Trailblazers in their male-dominated professions, these South Australian women have broken new ground for others to follow. Griefologist Rosemary Wanganeen tells us about the challenges she faced and how she overcame them.
Words of wisdom: Rosemary Wanganeen
Rosemary Wanganeen – Founder of the Healing Centre for Griefology
Can you give us a brief summary of your career?
I’ve worked in the space of health, welfare and social justice for Aboriginal people for nearly 30 years. My career has been motivated by my own experience as a South Australian Aboriginal woman with ancestral links to the Kaurna of the Adelaide Plains and Wirringu from the West Coast. Today, as a Griefologist and Counsellor, I study the human relationship between ancestral losses and their suppressed unresolved grief. I believe Griefology can help people of all cultures to prosper, which is a human right for all. I’m also currently undertaking a Master of Philosophy at the University of Adelaide.
What are you passionate about in the work you do?
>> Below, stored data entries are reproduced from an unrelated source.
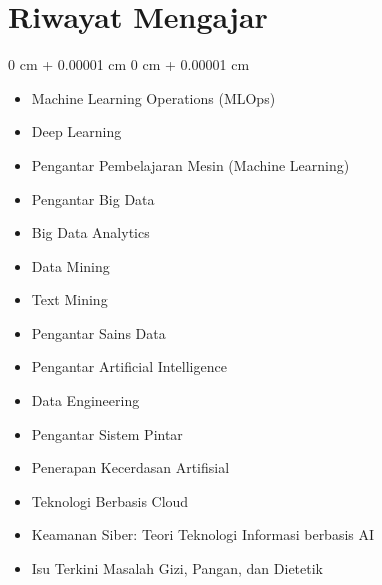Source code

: \documentclass[10pt, letterpaper]{article}
\newenvironment{highlightsforbulletentries}{
    \begin{itemize}[
        topsep=0.10 cm,
        parsep=0.10 cm,
        partopsep=0pt,
        itemsep=0pt,
        leftmargin=10pt
    ]
}{
    \end{itemize}
} %
\newenvironment{onecolentry}{
    \begin{adjustwidth}{
        0 cm + 0.00001 cm
    }{
        0 cm + 0.00001 cm
    }
}{
    \end{adjustwidth}
} %
\begin{document}
\section{Riwayat Mengajar}
    \begin{onecolentry}
        \begin{highlightsforbulletentries}

        \item Machine Learning Operations (MLOps)
        \item Deep Learning
        \item Pengantar Pembelajaran Mesin (Machine Learning)
        \item Pengantar Big Data
        \item Big Data Analytics
        \item Data Mining
        \item Text Mining
        \item Pengantar Sains Data
        \item Pengantar Artificial Intelligence
        \item Data Engineering
        \item Pengantar Sistem Pintar
        \item Penerapan Kecerdasan Artifisial
        \item Teknologi Berbasis Cloud
        \item Keamanan Siber: Teori Teknologi Informasi berbasis AI
        \item Isu Terkini Masalah Gizi, Pangan, dan Dietetik

        \end{highlightsforbulletentries}
    \end{onecolentry}
\end{document}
My passion for Griefology has exploded into a multitude of life experiences and into many sectors outside of my field of work. My career has not just shattered the glass ceiling as an Aboriginal woman but has also allowed me to intuitively research Griefology across a number of decades.
What were some of the challenges you faced early on in your career?
The most significant challenge or barrier to me thriving as a businesswoman was two pronged: I secretly feared mainstream society because I would experience rejection simply because I am a woman and, worse, a percentage of these rejections would be racially motivated. And two, I would experience rejection from pockets of my Aboriginal community because to become a businesswoman meant “you’re not Aboriginal, you’re becoming too white”. You see, Aboriginal culture was never about starting up and operating a business, hence why I feared success even more than failure. I hope to help other women who are secretly fearful they may not be able to withstand the patriarchal systems, irrespective of their cultural identity.
How did you overcome these challenges?
A couple of years into maintaining the business, I realised my fears of success or failure were not so much external, but internal. I had to change the dialogue of my inner voice from fear of success or failure to knowing that I had a right and responsibility to respectfully own my place in the world. On reflection, any challenges and barriers were not so much external because I had some truly genuine support on the sidelines wanting me to succeed. Here I am in the 28th year of my career, planning for the next 28 years.
What has been the most significant improvement for Aboriginal women during your career?
When I was born in 1955, Aboriginal people were still legally controlled by the government under inhumane policies such as the 1911 Aborigines Act that forced my parents to bring me back to the “mission”. I was five when my family left the “mission” but we were still managed by welfare and at age 10 I became part of the Stolen Generation. My adult children are the first generation born “free citizens”. This proves how far Aboriginal and non-Aboriginal society has come and that Aboriginal women in any profession can forge their own careers with all their needs, wants and desires are at their fingertips.
What is the one piece of advice you would give young women entering professional work today?
To break your glass ceiling, become extremely conscious of the inner voices that have been or could become your personal barriers to finding and maintaining your passion, whatever your cultural background. External barriers could just be a figment of our (female) imagination!
This article first appeared in the March 2022 issue of SALIFE magazine.